» What needs to be done: Would you find each line in the entries below with the string "BffApiSkipAntiforgeryAttribute" and copy it?

Document images with source code:
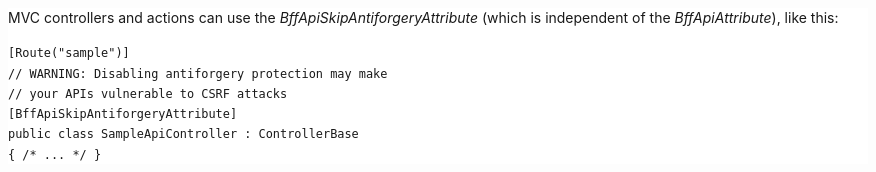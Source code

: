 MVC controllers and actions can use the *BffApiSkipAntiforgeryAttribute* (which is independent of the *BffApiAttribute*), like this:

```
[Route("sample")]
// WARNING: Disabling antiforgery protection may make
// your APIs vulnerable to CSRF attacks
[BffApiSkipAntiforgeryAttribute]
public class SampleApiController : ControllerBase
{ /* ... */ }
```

» Answer to this task:
: MVC controllers and actions can use the *BffApiSkipAntiforgeryAttribute* (which is independent of the *BffApiAttribute*), like this:
[BffApiSkipAntiforgeryAttribute]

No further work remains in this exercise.